Directions for teachers: Ask students to read the online Science News article “Baleen whales eat (and poop) a lot more than we realized” and answer the following questions with a partner. A version of the article, “Whales eat more than we thought,” appears in the December 4, 2021 issue of Science News.
Want to make it a virtual lesson? Post the online Science News article to your virtual classroom. Discuss the article and questions with your class on your virtual platform.
1. What cycles through an ecosystem and how does it cycle? Explain and give a specific example from the article.
Matter, including nutrients, cycles through ecosystems via processes that include physical and chemical changes. For example, plants and animals consume and then excrete elements found in other organisms and in the physical environment, making those elements available for yet other plants and animals. Those elements combine in different ways into different molecules as they move through. Iron is an example of a cycling nutrient in the article. Whales eat iron-rich krill and excrete the iron. Phytoplankton blooms rely on that iron and in turn feed krill.
2. How does the law of conservation of mass support cyclical processes? How can a cyclical process in an ecosystem be disrupted? Give an example from the article.

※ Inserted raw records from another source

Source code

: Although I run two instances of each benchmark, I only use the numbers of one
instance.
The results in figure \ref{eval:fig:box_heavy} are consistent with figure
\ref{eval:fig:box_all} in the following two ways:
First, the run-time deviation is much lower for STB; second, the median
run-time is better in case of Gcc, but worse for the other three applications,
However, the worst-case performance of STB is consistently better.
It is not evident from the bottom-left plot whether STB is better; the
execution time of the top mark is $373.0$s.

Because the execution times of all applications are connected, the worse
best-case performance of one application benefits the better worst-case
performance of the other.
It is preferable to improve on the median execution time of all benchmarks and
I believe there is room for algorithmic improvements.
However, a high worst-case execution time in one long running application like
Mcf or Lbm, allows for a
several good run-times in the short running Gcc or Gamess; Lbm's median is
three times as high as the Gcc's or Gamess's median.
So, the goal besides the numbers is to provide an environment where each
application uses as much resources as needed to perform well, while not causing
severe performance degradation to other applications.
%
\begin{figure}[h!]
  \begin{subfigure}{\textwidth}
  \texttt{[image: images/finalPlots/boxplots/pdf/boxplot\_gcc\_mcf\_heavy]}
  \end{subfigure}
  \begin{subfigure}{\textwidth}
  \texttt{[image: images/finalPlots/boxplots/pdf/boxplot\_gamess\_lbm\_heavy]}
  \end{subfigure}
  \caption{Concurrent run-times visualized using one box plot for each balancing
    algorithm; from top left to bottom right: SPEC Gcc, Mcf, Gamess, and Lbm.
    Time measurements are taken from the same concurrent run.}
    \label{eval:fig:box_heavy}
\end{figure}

The law of conservation of matter states that in a closed system, the mass of the system must remain constant over time. Instead of matter being created or destroyed, it changes forms. That changing of forms allows the same matter to be used by different organisms, so it cycles through the ecosystem. Such cycles can be disrupted if the size of a plant or animal population changes or if a natural disaster impacts the physical environment, for example. Sometimes a cycle is disrupted by humans. For example, humans hunting whales have decreased the size of whale populations. That decline appears to have altered how iron cycles through ecosystems.
3. What role does energy play in ecosystem cycling?

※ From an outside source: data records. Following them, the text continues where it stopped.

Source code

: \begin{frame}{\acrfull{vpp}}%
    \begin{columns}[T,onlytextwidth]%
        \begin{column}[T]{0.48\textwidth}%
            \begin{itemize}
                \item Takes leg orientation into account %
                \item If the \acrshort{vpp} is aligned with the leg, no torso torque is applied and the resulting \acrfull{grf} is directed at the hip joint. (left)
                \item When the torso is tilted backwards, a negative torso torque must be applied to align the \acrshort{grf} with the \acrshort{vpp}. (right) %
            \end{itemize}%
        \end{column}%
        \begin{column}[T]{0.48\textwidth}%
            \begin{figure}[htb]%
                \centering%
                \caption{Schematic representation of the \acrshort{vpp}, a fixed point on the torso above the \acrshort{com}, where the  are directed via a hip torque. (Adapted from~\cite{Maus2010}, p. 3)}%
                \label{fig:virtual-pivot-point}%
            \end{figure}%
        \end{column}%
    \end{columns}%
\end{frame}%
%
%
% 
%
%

The cycling of matter is supported by the flow of energy. Energy enters most ecosystems from the sun. Photosynthesizing plants use carbon dioxide, water and energy from the sun to create sugars within the plants, thus transforming the sun’s energy into chemical energy. This process supports primary consumers, who serve as food and energy sources for secondary consumers, and so on. All physical and chemical changes of matter in a food web, for example, involve energy transformations. Some changes rely on energy, while others release it. As energy flows, some energy is lost from the system in the form of heat, which is why an outside energy source, such as the sun, is needed to sustain an ecosystem.
A whale of an ecosystem
1. What does it mean to talk about an organism’s “role” in an ecosystem? What does the term “role” in this context mean? Give an example from the article.
An organism’s role in an ecosystem refers to how it impacts the cycles that exist within the ecosystem. Some examples include producer, consumer, decomposer, parasite, predator, prey and so on. One role that whales play in a marine ecosystem is to keep iron moving through the system. This makes them a nutrient cycler.
2. When ecosystems experience a dramatic change, it can be challenging to determine why. Explain the unexpected impact of whaling on the nutrient cycle as described in the article.
Scientists initially expected that the decrease in the whale population from whaling would lead to an increase in krill because there are fewer whales to eat the krill. Instead, krill populations decreased. Whale poop provides essential nutrients, including iron, for phytoplankton. Krill eat that phytoplankton. By removing iron, phytoplankton numbers dropped, and thus krill numbers dropped too.
3. The article describes how whales’ food consumption was quantified. How can putting specific numbers to animal behavior help scientists understand an animal’s role in the ecosystem?
Quantifying the amount of krill consumed by whales allowed scientists to determine how big a role whales play in the cycling of iron in the ecosystem. This helped scientists gain a better understanding of the degree to which the whales’ disappearance affected various aspects of the ecosystem.
4. Given the complexity of ecosystems, how can scientists determine if one trend or event causes another trend or event?
In a complex ecosystem, there are many possible factors that may contribute to an observed change. In order to prove that one trend or event causes another trend or event, scientists need to identify and explore other contributing factors in order to isolate the variables of interest. Often scientists rely on lab experiments to control for confounding factors — variables that have the potential to distort the relationship between the study’s variables of interest. Confounding factors can mask a causal relationship between a study’s variables of interest or falsely suggest that a causal relationship exists. Controlling for confounding factors helps scientists gain evidence for causal relationships.